I recently interviewed for a teaching position at a really good charter school in a low-income community. The principal was smart, idealistic and dedicated; so were the other teachers I met. They spoke fondly of the students, who seemed to love the school, which was clean, safe and welcoming to parents.
When I drove away, I almost had to pull over because I could hardly breathe.
I was having a panic attack.
Yes, the school was terrific. But I would not have my own classroom—they were overcrowded, so I’d be sharing space with another teacher. Most classes had around 38 kids, with a very large percentage in Special Ed and another hefty chunk highly proficient, all in the same room; I’d be required to develop a 3-tier curriculum to target each of these populations individually. A lot of the students were English Language Learners so their skills were low; with Common Core tests coming up, the pressure would be on to boost their skills more than one grade level per year. I’d also be required to teach at least one after-school class.

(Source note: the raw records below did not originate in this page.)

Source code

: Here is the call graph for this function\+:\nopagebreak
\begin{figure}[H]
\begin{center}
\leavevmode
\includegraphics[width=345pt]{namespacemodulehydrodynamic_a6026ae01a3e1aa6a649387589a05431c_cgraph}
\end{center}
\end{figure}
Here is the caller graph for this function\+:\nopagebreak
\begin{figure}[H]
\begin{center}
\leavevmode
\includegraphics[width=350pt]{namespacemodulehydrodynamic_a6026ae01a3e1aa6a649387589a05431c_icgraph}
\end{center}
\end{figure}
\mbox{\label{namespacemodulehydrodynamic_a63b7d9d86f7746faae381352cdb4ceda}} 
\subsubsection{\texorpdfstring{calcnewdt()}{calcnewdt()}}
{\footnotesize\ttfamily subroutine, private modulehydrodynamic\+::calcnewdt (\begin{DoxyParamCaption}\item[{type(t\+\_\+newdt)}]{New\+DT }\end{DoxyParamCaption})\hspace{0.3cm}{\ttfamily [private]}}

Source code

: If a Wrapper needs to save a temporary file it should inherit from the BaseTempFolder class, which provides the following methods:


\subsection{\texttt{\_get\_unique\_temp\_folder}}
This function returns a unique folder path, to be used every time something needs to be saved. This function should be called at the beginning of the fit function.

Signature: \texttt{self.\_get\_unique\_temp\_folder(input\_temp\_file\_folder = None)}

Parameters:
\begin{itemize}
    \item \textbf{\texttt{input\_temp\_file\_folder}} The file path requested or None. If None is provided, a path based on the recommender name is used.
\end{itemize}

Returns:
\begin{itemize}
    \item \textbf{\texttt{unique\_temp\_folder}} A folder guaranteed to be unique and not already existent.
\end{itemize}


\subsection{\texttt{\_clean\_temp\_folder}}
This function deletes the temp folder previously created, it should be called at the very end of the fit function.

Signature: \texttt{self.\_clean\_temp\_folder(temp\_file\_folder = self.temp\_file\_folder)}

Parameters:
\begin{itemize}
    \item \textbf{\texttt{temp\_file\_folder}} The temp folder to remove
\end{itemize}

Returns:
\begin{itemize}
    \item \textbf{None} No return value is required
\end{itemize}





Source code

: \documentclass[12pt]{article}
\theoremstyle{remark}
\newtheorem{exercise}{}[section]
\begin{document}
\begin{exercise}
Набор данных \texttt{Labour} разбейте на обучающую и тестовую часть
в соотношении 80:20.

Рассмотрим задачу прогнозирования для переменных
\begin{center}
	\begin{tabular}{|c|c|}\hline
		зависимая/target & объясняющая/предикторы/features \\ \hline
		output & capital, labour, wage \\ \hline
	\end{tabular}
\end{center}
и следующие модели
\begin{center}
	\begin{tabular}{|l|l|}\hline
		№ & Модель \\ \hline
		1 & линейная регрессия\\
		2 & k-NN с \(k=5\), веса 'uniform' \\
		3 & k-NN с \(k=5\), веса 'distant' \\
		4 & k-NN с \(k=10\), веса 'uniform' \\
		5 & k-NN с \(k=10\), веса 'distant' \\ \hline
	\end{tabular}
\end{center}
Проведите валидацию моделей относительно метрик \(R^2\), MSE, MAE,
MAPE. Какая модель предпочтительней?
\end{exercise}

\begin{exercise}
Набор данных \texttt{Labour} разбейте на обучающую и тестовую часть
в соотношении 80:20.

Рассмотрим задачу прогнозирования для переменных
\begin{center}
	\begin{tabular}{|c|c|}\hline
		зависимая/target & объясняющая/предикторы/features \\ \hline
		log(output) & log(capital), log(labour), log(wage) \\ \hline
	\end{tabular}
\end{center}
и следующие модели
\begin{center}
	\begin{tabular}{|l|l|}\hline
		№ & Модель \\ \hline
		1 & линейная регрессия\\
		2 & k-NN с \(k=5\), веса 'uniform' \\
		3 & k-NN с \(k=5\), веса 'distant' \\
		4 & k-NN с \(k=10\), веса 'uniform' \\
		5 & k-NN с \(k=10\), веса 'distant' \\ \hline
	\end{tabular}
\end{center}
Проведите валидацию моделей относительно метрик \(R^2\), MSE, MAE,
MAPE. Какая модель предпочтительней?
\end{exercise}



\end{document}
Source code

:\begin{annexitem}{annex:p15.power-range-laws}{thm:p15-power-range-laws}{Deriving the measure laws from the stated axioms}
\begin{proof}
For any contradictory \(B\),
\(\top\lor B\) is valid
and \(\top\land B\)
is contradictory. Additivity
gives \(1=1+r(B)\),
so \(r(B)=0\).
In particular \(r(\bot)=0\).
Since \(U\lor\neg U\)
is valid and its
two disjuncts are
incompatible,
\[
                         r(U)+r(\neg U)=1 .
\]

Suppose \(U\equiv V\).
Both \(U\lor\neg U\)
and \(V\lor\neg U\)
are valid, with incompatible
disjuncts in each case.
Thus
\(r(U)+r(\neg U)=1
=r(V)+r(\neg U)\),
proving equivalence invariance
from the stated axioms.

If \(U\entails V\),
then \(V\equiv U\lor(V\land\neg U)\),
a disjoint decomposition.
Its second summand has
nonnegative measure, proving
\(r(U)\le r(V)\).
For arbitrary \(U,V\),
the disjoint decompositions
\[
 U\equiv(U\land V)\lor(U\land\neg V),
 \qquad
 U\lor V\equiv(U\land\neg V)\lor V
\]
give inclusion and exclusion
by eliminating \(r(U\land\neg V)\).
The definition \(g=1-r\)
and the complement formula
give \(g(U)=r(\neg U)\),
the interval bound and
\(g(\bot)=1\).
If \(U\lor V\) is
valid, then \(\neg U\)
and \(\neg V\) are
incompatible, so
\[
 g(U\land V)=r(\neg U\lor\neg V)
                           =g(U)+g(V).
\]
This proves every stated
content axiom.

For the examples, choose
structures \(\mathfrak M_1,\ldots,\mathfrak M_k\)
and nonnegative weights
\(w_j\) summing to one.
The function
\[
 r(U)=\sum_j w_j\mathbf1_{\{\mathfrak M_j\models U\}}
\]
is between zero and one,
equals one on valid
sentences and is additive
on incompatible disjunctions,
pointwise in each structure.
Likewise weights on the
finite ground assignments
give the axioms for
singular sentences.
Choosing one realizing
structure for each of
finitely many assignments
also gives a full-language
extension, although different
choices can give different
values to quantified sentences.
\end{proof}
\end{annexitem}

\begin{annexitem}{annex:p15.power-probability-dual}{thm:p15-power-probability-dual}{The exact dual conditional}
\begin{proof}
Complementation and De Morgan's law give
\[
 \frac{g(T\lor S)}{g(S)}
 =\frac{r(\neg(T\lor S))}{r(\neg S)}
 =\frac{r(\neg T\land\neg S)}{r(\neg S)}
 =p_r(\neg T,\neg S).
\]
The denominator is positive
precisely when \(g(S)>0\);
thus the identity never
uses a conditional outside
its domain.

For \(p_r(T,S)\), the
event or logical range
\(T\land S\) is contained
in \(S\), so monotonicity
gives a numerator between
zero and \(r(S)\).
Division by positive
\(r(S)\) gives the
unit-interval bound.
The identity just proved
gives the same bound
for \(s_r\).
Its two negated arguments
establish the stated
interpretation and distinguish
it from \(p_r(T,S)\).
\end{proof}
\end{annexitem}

To do a halfway decent job, I knew from previous experience that I’d be doing a minimum of about 60 hours of work at maximum capacity, full-on sprint—10 hours a day during the week at least including lesson prep after school, with 3 tiers of curriculum, probably more than that…probably 10 hours or more of grading on the weekend.

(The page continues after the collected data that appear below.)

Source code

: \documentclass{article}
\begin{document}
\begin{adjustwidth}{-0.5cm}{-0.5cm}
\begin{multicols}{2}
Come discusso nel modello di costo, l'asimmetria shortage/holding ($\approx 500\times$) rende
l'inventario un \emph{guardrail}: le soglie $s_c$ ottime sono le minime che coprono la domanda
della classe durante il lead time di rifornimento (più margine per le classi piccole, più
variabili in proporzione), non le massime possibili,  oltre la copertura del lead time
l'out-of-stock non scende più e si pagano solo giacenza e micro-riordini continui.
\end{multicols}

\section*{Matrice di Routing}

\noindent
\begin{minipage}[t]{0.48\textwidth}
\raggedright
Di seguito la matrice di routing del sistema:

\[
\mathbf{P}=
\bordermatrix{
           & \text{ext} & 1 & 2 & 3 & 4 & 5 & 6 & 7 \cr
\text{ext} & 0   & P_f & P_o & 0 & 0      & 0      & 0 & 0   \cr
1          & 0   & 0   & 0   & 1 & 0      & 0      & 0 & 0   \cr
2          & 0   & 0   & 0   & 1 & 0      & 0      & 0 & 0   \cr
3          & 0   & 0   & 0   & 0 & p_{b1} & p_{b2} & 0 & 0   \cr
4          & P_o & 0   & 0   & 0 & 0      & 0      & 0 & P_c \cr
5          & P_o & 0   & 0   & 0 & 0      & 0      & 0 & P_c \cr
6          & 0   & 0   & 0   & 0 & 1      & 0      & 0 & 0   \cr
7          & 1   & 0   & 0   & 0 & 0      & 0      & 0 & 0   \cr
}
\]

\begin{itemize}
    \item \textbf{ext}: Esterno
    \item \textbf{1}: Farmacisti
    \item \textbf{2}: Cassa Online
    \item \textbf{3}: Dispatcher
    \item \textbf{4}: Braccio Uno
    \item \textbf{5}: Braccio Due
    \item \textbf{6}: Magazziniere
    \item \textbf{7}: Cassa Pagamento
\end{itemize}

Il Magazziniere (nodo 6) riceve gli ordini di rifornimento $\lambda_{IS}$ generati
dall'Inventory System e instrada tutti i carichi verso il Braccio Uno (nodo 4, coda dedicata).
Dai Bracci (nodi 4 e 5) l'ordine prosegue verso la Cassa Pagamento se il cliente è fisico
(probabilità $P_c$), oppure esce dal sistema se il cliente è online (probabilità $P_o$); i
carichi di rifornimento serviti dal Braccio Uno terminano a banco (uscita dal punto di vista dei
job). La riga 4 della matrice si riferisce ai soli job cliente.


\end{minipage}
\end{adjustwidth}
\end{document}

When I closed my eyes, I saw Van Gogh’s last painting, “Wheat Field With Crows.” Under an ominous black-blue sky, a road leads into a field of dead wheat and ends abruptly under a swarm of circling crows.
But the school was so good…and the kids were so terrific…and the work was so meaningful…

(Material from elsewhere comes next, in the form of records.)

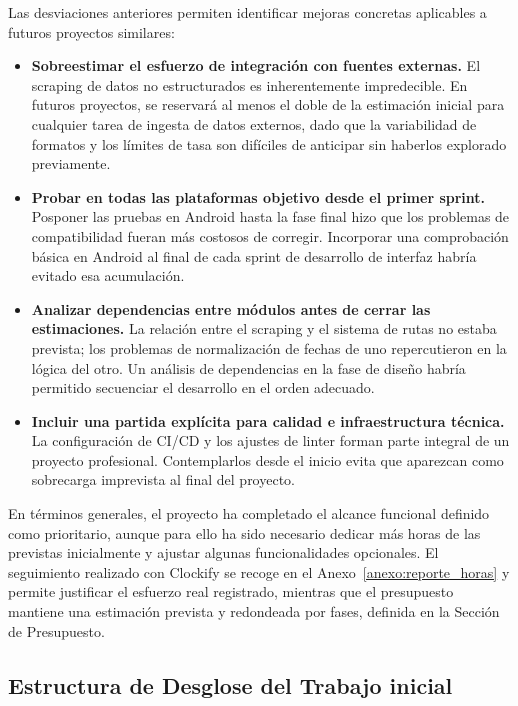 Las desviaciones anteriores permiten identificar mejoras concretas aplicables a futuros proyectos similares:

\begin{itemize}
    \item \textbf{Sobreestimar el esfuerzo de integración con fuentes externas.} El scraping de datos no estructurados es inherentemente impredecible. En futuros proyectos, se reservará al menos el doble de la estimación inicial para cualquier tarea de ingesta de datos externos, dado que la variabilidad de formatos y los límites de tasa son difíciles de anticipar sin haberlos explorado previamente.

    \item \textbf{Probar en todas las plataformas objetivo desde el primer sprint.} Posponer las pruebas en Android hasta la fase final hizo que los problemas de compatibilidad fueran más costosos de corregir. Incorporar una comprobación básica en Android al final de cada sprint de desarrollo de interfaz habría evitado esa acumulación.

    \item \textbf{Analizar dependencias entre módulos antes de cerrar las estimaciones.} La relación entre el scraping y el sistema de rutas no estaba prevista; los problemas de normalización de fechas de uno repercutieron en la lógica del otro. Un análisis de dependencias en la fase de diseño habría permitido secuenciar el desarrollo en el orden adecuado.

    \item \textbf{Incluir una partida explícita para calidad e infraestructura técnica.} La configuración de CI/CD y los ajustes de linter forman parte integral de un proyecto profesional. Contemplarlos desde el inicio evita que aparezcan como sobrecarga imprevista al final del proyecto.
\end{itemize}

En términos generales, el proyecto ha completado el alcance funcional definido como prioritario, aunque para ello ha sido necesario dedicar más horas de las previstas inicialmente y ajustar algunas funcionalidades opcionales. El seguimiento realizado con Clockify se recoge en el Anexo~\ref{anexo:reporte_horas} y permite justificar el esfuerzo real registrado, mientras que el presupuesto mantiene una estimación prevista y redondeada por fases, definida en la Sección de Presupuesto.

\subsection{Estructura de Desglose del Trabajo inicial}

Hyperventilating, I called my brother Bill.
“Are you crazy?” he nearly yelled. “Why would you do that to yourself again?”
I didn’t really have an answer to that one.
I didn’t take the job. In the end, I didn’t take any job at any school; that particular school was unusually stringent in its working demands, but it was also unusually good. The thing is, as much as I hated to admit it to myself, I realized that in my year of visiting schools in very low-income communities, the teachers I saw who were doing an excellent job were working in unsustainable conditions.
What’s unsustainable? Working more than 60 hours a week in relentlessly stressful conditions without adequate supplies, mentoring, peer support or time to collaborate, learn or think. Working in a state of continual crisis, with students who are often in crisis, without resources to help or even time to listen. Being continually told that you are “ineffective” because your 11th grade students came in reading at 5th grade level, their self-esteem in the toilet, a negative history in school, low attention span due to possible trauma and instability at home, and over the last few months you have not succeeded in ratcheting up their reading levels so that they can go to college after next year. Being presented every year with a whole new way to teach everything, to replace last year’s whole new way to teach everything.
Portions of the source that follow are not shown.